Health and care abroadEdit
The British Red Cross works closely with other Red Cross and Red Crescent Societies to improve the health and care situation of vulnerable communities abroad.
The British Red Cross has been supporting HIV work internationally since the mid-1980s, for example in China, South Africa and Ethiopia. The charity helps combat Tuberculosis in Turkmenistan, Kyrgyzstan and Russia, including supporting programmes involved in raising awareness and supporting those affected in their homes. Furthermore, it supports water and sanitation activities in Zambia, Zimbabwe, Mozambique, Uganda, Ethiopia, Rwanda and Cambodia, by providing safer drinking water and sanitation facilities and educating populations.
The British Red Cross also supports programmes assisting healthcare in conflict areas, such as Iraq and Sudan.

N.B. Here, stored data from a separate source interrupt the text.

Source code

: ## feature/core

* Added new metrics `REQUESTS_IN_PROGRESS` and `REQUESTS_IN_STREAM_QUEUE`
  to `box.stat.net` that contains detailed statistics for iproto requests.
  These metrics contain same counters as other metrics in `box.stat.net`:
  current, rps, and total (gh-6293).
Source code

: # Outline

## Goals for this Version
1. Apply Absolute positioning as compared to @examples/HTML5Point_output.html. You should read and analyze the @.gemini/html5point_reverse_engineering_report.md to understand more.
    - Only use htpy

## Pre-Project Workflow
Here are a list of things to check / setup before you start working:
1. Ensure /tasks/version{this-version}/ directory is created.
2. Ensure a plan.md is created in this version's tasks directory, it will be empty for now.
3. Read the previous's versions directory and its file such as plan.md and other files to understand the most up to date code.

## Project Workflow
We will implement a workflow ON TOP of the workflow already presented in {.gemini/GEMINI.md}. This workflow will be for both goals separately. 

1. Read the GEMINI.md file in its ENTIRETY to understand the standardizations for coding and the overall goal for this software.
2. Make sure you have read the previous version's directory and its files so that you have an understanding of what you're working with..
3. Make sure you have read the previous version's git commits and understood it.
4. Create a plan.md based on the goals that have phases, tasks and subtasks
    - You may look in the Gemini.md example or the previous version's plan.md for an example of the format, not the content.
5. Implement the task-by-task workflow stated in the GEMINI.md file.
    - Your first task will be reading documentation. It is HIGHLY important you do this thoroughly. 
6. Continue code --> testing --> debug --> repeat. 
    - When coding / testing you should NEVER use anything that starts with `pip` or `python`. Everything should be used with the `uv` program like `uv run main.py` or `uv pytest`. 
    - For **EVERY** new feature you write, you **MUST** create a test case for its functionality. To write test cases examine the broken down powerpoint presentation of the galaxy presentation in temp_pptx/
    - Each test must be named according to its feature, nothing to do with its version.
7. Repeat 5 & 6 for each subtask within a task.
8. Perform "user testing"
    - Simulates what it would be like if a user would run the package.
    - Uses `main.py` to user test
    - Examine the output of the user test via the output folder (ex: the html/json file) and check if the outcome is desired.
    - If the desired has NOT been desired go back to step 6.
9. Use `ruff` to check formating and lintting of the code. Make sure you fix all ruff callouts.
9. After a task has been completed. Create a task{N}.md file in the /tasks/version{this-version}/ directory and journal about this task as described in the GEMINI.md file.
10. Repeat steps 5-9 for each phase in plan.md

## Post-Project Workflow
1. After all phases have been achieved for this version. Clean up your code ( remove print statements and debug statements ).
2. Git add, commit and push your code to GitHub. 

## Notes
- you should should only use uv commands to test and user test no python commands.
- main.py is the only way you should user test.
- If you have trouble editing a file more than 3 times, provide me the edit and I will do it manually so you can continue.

The British Red Cross supports the Red Cross and Red Crescent Movement's mission to fight the spread of HIV and AIDS worldwide. The society works with groups of young people to fight discrimination and stigma as well as reducing complacency about catching the disease. On World AIDS Day (1 December) 2007, the society launched an on-line campaign called "HIV: What's the story?" to target young people in the UK and overseas. The campaign also makes extensive use of social networking sites such as Facebook and Bebo.
Example of annual activityEdit
In 2010 the British Red Cross carried out the following activities:
- provided water, food and shelter for over 420,000 people affected by 25 overseas disasters
- trained 221,970 people in first aid (in the UK)
- provided first aid services at 9,533 public events
- responded to 2,102 emergencies in the UK
- helped 7,109 victims of fire
As a charity, the British Red Cross relies heavily on voluntary contributions from members of the public and organisations, in order to carry out its work. In addition, it does also make money from its commercial services, including First Aid Training (for the workplace), First aid provision at events and providing auxiliary crews to the ambulance services.
Whilst personal donations are important, the scale of corporate donations can make a huge difference to the society, and initiatives such as being the Tesco charity of the year in 2007 make large contributions to central funds.
Every year, many events are held, including sponsored bike rides, walks and even skydives. Red Cross Appeal Week (formerly known as Red Cross Flag Week), is held annually in May, to coincide with the birthday of Red Cross founder, Henry Dunant. This is a week where staff and volunteers are asked to donate two hours to run street and private premises collections.
The British Red Cross helps to fund, and is aided with funds raised by, the national will-making scheme Will aid, in which participating solicitors waive their usual fee to write a basic will and in exchange invite the client to donate to charity.
In order to help boost support for the cause, the Red Cross has a number of celebrity ambassadors which include Angela Rippon, Michael Buerk, James McAvoy, David Bull, Josie d'Arby, Nancy Dell'Olio, Konnie Huq, Craig Gannon and Dougray Scott.
British Red Cross MuseumEdit
The British Red Cross runs a museum containing a variety of materials from its beginnings in 1870 to the present day. This museum is a member of The London Museums of Health & Medicine group. The collections include posters, photographs, badges worn by Society members, medals awarded to Society members, medical equipment and fundraising materials.
The collections can only be visited via a guided tour. Tours of the museum and archive collections must be booked in advance.
The British Red Cross sent a warning letter to the developers of the indie game 'Prison Architect' in 2016. The organisation claims that, by using red cross images on 'Prison Architect' ambulances and paramedics, the game has violated the Geneva Conventions.